▸ Work request:
Copy each line of the data below in which the word "tipo" can be found.

-*-

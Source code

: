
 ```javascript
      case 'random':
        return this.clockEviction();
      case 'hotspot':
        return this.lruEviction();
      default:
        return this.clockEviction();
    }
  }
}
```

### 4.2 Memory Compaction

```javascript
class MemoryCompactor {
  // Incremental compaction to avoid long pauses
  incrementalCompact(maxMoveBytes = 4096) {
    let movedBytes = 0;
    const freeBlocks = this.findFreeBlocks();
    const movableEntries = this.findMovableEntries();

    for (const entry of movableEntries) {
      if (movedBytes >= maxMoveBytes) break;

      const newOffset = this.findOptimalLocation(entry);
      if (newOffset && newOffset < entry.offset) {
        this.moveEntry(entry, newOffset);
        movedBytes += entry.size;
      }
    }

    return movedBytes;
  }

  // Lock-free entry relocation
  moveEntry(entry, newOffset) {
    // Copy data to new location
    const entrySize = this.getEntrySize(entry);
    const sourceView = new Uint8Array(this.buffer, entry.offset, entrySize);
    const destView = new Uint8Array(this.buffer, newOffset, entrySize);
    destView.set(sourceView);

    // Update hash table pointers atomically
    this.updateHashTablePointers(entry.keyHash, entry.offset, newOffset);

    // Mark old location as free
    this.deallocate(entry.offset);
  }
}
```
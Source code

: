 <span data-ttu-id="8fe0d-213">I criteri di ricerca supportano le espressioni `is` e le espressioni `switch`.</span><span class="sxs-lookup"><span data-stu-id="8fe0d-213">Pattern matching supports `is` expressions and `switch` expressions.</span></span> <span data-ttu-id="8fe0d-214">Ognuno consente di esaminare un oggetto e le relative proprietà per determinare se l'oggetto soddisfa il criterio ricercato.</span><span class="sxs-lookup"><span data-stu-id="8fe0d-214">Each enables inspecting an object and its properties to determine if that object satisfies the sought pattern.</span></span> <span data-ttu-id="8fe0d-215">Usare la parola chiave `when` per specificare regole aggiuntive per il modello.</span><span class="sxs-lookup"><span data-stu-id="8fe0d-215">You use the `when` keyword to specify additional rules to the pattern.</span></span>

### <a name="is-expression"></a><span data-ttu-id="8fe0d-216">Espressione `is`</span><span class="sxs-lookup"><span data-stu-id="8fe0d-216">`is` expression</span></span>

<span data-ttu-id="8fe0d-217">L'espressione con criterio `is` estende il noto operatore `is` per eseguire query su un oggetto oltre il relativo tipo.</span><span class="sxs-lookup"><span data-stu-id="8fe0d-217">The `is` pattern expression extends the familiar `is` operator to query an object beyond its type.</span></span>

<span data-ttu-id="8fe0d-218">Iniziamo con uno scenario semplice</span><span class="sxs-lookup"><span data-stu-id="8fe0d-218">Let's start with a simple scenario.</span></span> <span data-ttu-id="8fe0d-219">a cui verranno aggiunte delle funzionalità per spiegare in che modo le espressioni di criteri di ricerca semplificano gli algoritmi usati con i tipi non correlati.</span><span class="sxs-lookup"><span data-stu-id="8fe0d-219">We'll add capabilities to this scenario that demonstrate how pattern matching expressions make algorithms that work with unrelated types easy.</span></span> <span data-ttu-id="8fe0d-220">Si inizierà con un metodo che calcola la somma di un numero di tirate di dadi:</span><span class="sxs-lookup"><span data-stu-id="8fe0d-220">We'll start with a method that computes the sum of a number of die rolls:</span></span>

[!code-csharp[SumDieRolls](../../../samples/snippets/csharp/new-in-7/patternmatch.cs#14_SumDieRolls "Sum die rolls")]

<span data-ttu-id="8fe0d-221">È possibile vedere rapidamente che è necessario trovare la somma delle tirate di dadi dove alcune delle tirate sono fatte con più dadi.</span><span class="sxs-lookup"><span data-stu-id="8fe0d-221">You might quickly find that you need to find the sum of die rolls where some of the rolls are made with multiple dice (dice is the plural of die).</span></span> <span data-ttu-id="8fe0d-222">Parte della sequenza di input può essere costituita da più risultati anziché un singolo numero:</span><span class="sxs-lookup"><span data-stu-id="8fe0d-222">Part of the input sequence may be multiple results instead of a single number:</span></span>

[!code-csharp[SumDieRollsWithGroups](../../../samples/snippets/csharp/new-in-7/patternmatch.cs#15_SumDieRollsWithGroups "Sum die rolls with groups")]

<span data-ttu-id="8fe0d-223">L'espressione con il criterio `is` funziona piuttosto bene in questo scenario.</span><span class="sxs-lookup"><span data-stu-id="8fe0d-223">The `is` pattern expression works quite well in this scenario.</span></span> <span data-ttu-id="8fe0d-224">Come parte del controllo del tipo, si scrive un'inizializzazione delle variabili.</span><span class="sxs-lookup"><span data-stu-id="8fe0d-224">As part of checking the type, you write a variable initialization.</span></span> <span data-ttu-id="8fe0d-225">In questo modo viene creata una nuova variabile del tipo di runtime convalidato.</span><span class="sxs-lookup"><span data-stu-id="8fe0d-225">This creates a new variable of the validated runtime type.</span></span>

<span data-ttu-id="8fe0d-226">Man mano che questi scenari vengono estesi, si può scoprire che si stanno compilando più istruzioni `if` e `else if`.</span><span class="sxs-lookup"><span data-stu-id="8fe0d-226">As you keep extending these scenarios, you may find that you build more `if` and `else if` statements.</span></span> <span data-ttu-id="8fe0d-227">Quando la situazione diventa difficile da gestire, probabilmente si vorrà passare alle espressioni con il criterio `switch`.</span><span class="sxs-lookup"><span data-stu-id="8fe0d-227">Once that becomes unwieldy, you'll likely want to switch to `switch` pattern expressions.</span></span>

-*-

▸ Result for this task:
<span data-ttu-id="8fe0d-217">L'espressione con criterio `is` estende il noto operatore `is` per eseguire query su un oggetto oltre il relativo tipo.</span><span class="sxs-lookup"><span data-stu-id="8fe0d-217">The `is` pattern expression extends the familiar `is` operator to query an object beyond its type.</span></span>
<span data-ttu-id="8fe0d-223">L'espressione con il criterio `is` funziona piuttosto bene in questo scenario.</span><span class="sxs-lookup"><span data-stu-id="8fe0d-223">The `is` pattern expression works quite well in this scenario.</span></span> <span data-ttu-id="8fe0d-224">Come parte del controllo del tipo, si scrive un'inizializzazione delle variabili.</span><span class="sxs-lookup"><span data-stu-id="8fe0d-224">As part of checking the type, you write a variable initialization.</span></span> <span data-ttu-id="8fe0d-225">In questo modo viene creata una nuova variabile del tipo di runtime convalidato.</span><span class="sxs-lookup"><span data-stu-id="8fe0d-225">This creates a new variable of the validated runtime type.</span></span>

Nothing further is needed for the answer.